Work instructions: Write only the number of lines in the data that contain the word "specs".

(Saved entries)
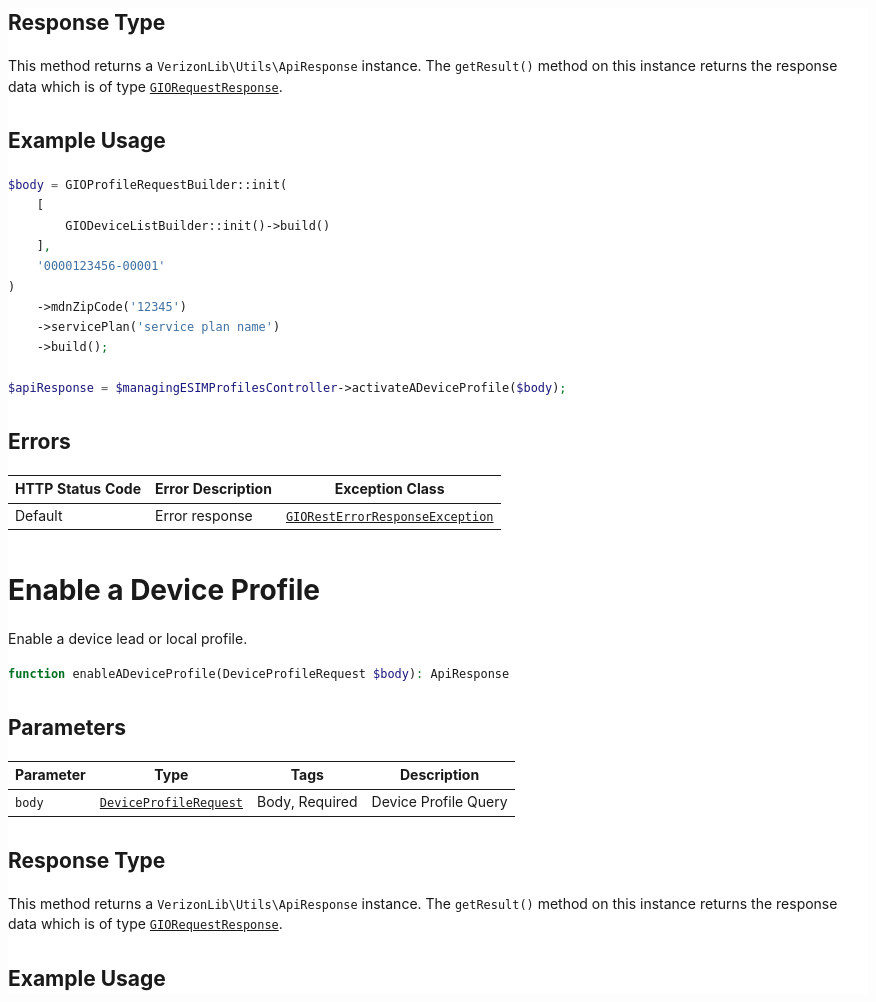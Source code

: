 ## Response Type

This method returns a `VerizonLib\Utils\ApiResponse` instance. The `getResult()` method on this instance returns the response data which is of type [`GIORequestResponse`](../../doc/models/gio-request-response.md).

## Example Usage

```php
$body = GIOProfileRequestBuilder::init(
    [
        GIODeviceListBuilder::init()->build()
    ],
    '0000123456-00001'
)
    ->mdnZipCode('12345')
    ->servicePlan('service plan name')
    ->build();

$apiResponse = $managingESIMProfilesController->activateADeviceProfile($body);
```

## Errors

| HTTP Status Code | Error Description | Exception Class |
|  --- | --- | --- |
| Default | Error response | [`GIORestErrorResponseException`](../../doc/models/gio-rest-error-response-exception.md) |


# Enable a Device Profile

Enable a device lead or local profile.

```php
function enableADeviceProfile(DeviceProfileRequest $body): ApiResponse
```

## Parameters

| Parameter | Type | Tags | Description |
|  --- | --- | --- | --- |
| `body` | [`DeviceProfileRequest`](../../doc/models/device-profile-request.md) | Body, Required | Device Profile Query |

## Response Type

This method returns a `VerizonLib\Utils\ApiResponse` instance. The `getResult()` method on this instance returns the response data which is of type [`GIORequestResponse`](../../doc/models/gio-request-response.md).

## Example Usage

...

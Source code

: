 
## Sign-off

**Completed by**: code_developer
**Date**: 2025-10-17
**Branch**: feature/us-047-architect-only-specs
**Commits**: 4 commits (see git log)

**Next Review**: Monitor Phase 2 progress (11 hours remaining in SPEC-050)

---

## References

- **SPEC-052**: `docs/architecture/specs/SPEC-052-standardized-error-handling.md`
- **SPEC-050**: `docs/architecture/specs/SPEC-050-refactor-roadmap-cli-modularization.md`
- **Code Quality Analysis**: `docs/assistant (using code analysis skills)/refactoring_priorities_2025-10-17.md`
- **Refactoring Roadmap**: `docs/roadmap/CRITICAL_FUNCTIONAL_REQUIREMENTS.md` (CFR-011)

Response below: 3